Process for the production of CMOS transistors, comprising the following process steps: a) Preparation of an elemental separation oxide film ( 4 ) on a semiconductor substrate ( 1 ) with an N-well ( 2 ) and a P-tub ( 3 ) to divide the semiconductor substrate into an active region and an element isolation region; b) Preparation of a Buffer Oxide Film ( 5 ) on the semiconductor substrate and implanting P-type impurity ions into the entire surface of the semiconductor substrate including the active region to form a first ion implantation region (US Pat. 6 ), which serves to adjust the threshold voltage; c) subsequently implanting P-type impurities only into the N-well region to form a second ion implantation region; thereafter d) removing the buffer oxide film and forming a gate oxide film ( 9 ) covering the N-tub and P-tub; e) each forming a gate electrode ( 10 on a predetermined area of the gate oxide film over each of the wells and covering the gate electrodes with an oxide film having a certain thickness; f) implanting N-type impurity ions into the semiconductor substrate; around an ion implantation area ( 12 ) with low density to form a lightly doped drain; g) forming a spacer oxide film ( 13 ) on each sidewall of the gate electrodes; and respectively generating source and drain ion implantation regions ( 15 . 17 ) with high density in both the N-well and P-well and performing annealing of the high density ion-implied regions.

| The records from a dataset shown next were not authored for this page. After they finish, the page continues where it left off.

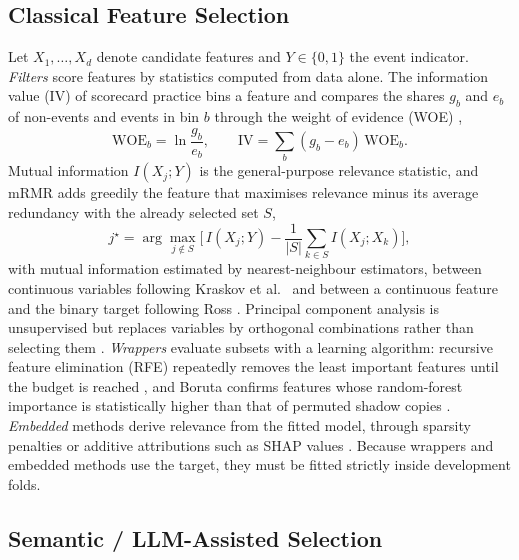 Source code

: \documentclass[final,5p,twocolumn]{elsarticle}
\begin{document}
\subsection{Classical Feature Selection}
\label{subsec:classical_fs_background}

Let $X_1,\dots,X_d$ denote candidate features and $Y\in\{0,1\}$ the event indicator. \emph{Filters} score features by statistics computed from data alone. The information value (IV) of scorecard practice bins a feature and compares the shares $g_b$ and $e_b$ of non-events and events in bin $b$ through the weight of evidence (WOE) \cite{siddiqi2006},
\begin{equation}
    \mathrm{WOE}_b=\ln\frac{g_b}{e_b},\qquad
    \mathrm{IV}=\sum_{b}(g_b-e_b)\,\mathrm{WOE}_b .
    \label{eq:iv}
\end{equation}
Mutual information $I(X_j;Y)$ is the general-purpose relevance statistic, and mRMR \cite{peng2005} adds greedily the feature that maximises relevance minus its average redundancy with the already selected set $S$,
\begin{equation}
    j^{\star}=\arg\max_{j\notin S}\Big[\,I(X_j;Y)-\frac{1}{|S|}\sum_{k\in S} I(X_j;X_k)\Big],
    \label{eq:mrmr}
\end{equation}
with mutual information estimated by nearest-neighbour estimators, between continuous variables following Kraskov et al.\ \cite{kraskov2004} and between a continuous feature and the binary target following Ross \cite{ross2014}. Principal component analysis is unsupervised but replaces variables by orthogonal combinations rather than selecting them \cite{jolliffe2016}. \emph{Wrappers} evaluate subsets with a learning algorithm: recursive feature elimination (RFE) repeatedly removes the least important features until the budget is reached \cite{guyon2002}, and Boruta confirms features whose random-forest importance is statistically higher than that of permuted shadow copies \cite{kursa2010,breiman2001}. \emph{Embedded} methods derive relevance from the fitted model, through sparsity penalties \cite{tibshirani1996} or additive attributions such as SHAP values \cite{lundberg2017}. Because wrappers and embedded methods use the target, they must be fitted strictly inside development folds.

\subsection{Semantic / LLM-Assisted Selection}
\label{subsec:llm_fs_background}
\end{document}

Method for producing CMOS transistors according to Claim 1, characterized in that the ion implantation region ( 12 ) is produced by implantation of N-type impurity ions having a density of 10 ¹² to 10 ¹⁴ ions / cm ² at low density. A method of fabricating CMOS transistors according to claim 1, characterized in that the high density source and drain ion implantation regions are produced by implanting impurity ions having a density of 10 ¹⁴ to 10 ¹⁶ ions / cm ² . Method for producing CMOS transistors according to Claim 1, characterized in that the spacer oxide film ( 13 ) formed on the sidewalls of the gate electrodes is 0.05 to 0.20 μm wide. A method for producing CMOS transistors according to Claim 2, characterized in that the N-type impurity ions Phosphorus ions are.